BEGIN DATA SHOWN
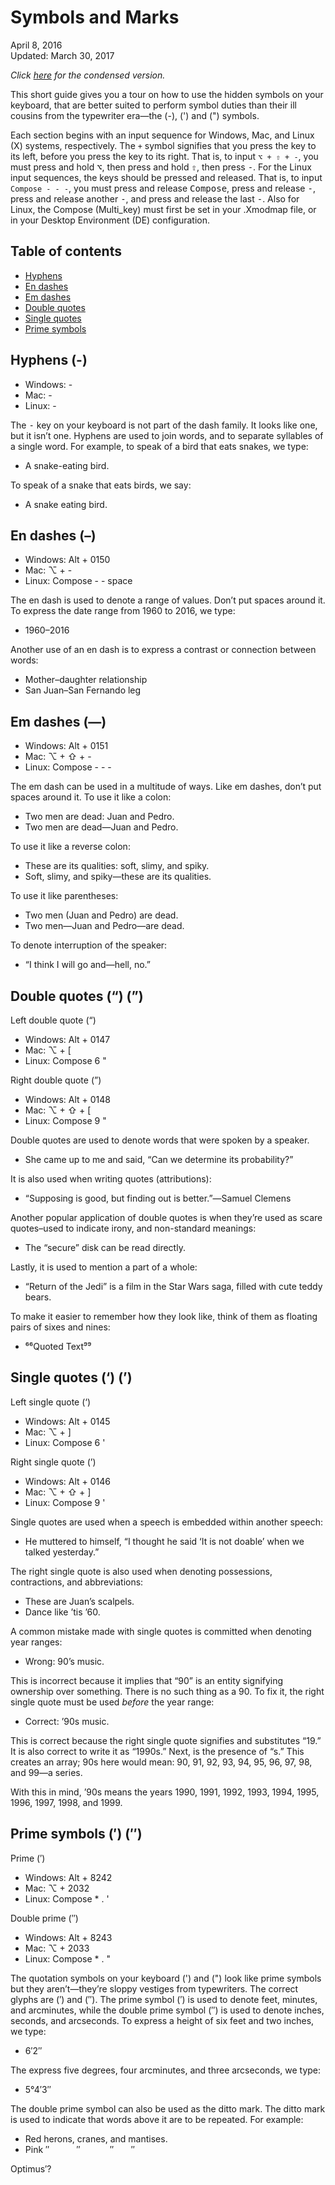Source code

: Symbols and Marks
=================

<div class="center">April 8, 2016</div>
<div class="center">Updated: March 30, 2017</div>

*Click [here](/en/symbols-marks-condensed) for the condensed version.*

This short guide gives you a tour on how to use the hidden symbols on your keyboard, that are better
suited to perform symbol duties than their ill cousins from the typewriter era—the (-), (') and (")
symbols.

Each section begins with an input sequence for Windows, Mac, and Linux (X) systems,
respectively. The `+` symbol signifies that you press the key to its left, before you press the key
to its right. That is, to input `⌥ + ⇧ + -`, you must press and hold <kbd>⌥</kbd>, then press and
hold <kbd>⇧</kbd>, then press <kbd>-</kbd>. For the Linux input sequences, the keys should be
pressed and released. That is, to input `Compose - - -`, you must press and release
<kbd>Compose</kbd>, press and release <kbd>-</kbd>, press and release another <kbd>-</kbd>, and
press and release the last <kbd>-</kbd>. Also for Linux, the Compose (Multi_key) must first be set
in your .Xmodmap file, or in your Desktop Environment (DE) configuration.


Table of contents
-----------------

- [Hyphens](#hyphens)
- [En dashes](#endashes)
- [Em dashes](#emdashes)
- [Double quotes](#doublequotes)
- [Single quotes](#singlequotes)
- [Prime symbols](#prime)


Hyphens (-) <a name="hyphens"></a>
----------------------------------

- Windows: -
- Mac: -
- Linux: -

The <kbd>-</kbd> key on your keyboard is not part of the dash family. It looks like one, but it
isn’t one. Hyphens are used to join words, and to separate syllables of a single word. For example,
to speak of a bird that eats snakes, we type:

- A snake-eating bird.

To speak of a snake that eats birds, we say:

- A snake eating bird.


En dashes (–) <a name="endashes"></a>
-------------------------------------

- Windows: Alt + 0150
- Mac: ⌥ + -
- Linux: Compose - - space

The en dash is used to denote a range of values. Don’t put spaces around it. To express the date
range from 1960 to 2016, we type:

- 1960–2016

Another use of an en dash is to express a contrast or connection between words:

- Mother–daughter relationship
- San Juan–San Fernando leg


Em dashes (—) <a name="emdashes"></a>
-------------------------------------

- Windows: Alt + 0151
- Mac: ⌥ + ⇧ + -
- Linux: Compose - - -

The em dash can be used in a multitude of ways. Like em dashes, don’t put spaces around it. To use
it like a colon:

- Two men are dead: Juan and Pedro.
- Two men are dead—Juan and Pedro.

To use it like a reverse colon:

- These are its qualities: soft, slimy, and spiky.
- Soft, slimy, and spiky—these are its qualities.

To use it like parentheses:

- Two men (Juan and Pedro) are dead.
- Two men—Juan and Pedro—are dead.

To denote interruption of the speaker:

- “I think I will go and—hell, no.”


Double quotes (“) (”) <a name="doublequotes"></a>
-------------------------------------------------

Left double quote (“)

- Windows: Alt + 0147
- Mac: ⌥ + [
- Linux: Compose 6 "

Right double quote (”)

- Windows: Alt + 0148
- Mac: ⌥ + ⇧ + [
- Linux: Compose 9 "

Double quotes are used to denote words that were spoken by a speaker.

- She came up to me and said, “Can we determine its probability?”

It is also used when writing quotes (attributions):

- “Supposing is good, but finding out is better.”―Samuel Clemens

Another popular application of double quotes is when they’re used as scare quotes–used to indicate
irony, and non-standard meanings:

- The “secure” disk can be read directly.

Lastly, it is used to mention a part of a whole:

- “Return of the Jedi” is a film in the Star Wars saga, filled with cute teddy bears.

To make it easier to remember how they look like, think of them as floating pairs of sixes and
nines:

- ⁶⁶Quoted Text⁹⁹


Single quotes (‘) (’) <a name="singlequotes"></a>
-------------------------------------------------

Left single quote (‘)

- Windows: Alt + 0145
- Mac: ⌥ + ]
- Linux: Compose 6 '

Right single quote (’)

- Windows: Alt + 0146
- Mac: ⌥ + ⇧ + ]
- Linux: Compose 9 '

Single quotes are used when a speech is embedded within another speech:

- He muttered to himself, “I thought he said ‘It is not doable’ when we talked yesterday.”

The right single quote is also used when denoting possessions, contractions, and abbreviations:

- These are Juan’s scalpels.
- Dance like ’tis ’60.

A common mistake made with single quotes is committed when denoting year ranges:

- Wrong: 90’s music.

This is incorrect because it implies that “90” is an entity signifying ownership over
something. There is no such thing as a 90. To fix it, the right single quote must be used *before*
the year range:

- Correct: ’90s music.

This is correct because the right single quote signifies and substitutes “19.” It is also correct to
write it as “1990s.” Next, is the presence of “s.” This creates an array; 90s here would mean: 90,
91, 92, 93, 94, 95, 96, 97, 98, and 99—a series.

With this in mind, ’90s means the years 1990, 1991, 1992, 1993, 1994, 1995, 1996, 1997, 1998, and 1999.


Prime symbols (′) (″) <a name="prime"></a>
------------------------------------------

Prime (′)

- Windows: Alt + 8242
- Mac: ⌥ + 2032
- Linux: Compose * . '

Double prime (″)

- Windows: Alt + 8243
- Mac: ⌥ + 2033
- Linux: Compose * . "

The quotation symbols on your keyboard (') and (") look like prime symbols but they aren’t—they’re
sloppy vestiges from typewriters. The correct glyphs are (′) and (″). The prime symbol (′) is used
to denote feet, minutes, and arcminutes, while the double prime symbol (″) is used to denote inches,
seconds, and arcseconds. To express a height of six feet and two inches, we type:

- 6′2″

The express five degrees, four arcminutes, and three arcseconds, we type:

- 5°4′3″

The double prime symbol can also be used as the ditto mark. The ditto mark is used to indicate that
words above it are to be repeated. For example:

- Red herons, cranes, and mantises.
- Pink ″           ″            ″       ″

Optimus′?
END DATA SHOWN
BEGIN DATA SHOWN
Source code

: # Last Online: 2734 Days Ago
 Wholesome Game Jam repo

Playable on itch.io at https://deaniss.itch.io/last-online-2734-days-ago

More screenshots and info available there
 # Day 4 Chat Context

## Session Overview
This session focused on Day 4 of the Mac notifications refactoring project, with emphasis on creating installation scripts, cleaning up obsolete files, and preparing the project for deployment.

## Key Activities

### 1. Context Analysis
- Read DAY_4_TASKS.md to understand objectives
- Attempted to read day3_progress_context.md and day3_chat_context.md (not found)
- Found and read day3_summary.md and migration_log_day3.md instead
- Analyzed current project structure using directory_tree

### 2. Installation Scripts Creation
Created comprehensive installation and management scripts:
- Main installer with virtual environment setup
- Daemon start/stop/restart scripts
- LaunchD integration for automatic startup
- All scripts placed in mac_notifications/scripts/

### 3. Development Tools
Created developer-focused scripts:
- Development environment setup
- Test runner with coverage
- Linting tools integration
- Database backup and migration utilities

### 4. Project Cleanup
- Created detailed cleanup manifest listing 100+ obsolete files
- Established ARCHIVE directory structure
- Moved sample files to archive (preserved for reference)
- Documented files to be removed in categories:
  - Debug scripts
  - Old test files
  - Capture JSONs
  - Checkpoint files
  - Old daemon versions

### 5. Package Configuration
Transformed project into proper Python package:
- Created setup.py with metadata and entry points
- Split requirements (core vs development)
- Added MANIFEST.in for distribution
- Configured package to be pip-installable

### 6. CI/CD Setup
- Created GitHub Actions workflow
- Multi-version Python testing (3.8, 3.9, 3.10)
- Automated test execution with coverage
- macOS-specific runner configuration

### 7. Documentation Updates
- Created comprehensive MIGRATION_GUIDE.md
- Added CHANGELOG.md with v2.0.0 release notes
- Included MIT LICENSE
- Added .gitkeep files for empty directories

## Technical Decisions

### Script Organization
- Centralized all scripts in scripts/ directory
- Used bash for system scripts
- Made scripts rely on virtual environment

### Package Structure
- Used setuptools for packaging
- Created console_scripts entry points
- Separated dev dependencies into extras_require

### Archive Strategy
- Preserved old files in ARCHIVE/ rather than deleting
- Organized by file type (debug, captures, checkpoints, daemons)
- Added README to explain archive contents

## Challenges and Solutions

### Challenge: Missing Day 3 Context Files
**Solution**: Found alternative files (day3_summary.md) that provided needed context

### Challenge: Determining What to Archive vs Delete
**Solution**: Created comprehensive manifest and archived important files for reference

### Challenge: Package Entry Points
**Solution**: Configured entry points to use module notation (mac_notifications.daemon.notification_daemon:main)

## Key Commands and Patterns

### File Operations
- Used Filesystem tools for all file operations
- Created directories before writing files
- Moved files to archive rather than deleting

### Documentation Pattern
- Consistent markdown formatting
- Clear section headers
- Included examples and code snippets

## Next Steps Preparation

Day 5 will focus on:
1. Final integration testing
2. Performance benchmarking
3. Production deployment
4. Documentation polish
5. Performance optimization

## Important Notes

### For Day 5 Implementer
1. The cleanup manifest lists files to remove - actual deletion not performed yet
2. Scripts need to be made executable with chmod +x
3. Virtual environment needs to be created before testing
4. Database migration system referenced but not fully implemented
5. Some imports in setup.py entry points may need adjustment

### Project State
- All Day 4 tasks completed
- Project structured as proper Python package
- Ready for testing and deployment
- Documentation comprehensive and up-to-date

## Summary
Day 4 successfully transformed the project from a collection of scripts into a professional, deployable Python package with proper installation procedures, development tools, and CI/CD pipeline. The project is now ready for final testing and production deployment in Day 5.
END DATA SHOWN
BEGIN DATA SHOWN
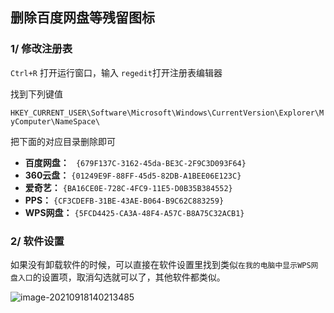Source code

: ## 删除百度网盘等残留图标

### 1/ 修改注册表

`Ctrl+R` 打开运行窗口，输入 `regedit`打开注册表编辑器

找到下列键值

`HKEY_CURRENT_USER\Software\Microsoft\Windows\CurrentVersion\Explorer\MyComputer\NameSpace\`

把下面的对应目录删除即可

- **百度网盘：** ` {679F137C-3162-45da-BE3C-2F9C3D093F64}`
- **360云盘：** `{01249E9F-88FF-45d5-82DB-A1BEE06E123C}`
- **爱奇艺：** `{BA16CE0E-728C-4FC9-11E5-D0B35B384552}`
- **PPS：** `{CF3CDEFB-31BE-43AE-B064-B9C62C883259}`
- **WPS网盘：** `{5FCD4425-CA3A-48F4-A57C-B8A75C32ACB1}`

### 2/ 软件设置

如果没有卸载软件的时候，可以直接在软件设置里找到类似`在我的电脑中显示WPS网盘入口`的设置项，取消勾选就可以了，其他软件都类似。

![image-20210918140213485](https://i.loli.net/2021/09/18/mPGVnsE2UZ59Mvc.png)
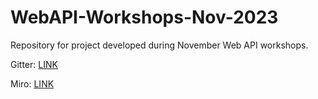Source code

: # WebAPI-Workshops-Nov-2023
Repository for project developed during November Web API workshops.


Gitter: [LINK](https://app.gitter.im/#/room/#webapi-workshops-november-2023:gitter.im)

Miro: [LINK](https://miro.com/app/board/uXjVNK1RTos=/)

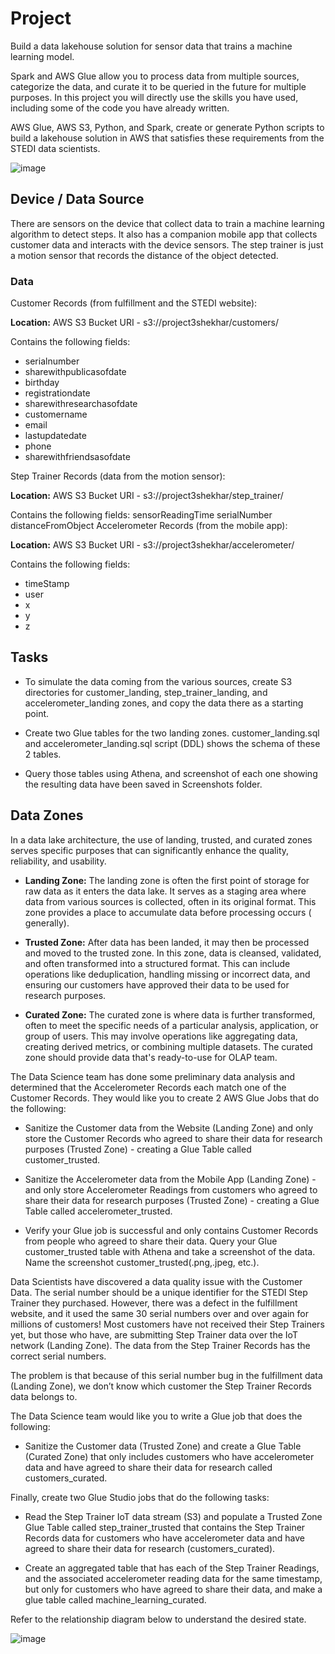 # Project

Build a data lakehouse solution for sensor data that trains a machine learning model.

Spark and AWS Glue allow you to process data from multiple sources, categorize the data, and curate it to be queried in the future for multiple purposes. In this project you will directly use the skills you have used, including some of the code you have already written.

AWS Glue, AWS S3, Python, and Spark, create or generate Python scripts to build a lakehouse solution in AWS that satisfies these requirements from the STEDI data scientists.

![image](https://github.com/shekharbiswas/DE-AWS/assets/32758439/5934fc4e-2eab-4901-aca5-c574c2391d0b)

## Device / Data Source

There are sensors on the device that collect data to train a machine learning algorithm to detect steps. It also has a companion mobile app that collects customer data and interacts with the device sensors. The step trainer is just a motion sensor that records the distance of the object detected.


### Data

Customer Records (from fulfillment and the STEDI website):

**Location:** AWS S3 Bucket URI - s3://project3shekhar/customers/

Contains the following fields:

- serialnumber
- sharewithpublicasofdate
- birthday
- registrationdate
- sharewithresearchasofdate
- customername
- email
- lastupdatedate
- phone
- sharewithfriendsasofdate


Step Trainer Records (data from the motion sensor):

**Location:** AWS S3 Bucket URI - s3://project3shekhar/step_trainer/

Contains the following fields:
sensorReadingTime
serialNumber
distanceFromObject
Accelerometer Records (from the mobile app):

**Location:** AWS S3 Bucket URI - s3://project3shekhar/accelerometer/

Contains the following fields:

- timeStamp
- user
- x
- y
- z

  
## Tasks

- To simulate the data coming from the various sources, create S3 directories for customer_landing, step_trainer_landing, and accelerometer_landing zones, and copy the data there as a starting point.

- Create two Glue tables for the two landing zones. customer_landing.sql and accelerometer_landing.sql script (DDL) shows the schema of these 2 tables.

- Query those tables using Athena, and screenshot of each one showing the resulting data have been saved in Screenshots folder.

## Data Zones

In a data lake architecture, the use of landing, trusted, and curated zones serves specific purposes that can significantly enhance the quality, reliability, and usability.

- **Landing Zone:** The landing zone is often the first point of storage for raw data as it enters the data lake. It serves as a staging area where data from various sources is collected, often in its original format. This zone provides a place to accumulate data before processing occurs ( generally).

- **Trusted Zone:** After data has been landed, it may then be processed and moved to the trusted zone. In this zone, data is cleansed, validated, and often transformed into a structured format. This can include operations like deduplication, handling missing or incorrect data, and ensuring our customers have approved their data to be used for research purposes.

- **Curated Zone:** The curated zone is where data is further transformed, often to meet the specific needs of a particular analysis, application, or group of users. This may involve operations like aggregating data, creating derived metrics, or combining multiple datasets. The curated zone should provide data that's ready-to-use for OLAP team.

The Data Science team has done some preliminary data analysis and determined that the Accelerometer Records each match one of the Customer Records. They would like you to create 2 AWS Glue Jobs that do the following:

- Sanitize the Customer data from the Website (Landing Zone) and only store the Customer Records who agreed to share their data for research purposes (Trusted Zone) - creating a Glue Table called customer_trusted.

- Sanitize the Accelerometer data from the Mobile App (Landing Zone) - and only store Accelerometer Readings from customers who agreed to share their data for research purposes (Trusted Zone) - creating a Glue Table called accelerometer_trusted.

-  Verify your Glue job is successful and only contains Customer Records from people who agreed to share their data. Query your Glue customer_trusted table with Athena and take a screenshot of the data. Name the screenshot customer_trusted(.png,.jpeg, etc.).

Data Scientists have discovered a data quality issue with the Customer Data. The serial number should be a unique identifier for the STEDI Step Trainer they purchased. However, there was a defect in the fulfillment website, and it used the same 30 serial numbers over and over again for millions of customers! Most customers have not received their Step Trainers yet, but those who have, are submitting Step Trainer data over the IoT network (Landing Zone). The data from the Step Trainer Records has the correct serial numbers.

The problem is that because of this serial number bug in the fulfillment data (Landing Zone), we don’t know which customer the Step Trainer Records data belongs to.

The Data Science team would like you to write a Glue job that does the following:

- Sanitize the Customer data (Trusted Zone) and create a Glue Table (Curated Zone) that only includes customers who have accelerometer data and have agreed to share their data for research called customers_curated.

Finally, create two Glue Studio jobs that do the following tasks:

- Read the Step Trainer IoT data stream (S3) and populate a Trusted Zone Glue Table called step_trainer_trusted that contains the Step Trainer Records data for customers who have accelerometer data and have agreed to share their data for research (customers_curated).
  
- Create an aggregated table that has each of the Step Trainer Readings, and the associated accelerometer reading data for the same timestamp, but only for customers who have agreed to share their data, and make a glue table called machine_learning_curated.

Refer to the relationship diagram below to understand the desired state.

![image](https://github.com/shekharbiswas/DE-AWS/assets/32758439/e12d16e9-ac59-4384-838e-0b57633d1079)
END DATA SHOWN
* [TASK DETAILS] From the listing above, repeat exactly the lines starting at the line that includes "- sharewithresearchasofdate" and ending at the line that includes "In a data lake", with nothing outside that span.

* [RESPONSE]
- sharewithresearchasofdate
- customername
- email
- lastupdatedate
- phone
- sharewithfriendsasofdate


Step Trainer Records (data from the motion sensor):

**Location:** AWS S3 Bucket URI - s3://project3shekhar/step_trainer/

Contains the following fields:
sensorReadingTime
serialNumber
distanceFromObject
Accelerometer Records (from the mobile app):

**Location:** AWS S3 Bucket URI - s3://project3shekhar/accelerometer/

Contains the following fields:

- timeStamp
- user
- x
- y
- z

  
## Tasks

- To simulate the data coming from the various sources, create S3 directories for customer_landing, step_trainer_landing, and accelerometer_landing zones, and copy the data there as a starting point.

- Create two Glue tables for the two landing zones. customer_landing.sql and accelerometer_landing.sql script (DDL) shows the schema of these 2 tables.

- Query those tables using Athena, and screenshot of each one showing the resulting data have been saved in Screenshots folder.

## Data Zones

In a data lake architecture, the use of landing, trusted, and curated zones serves specific purposes that can significantly enhance the quality, reliability, and usability.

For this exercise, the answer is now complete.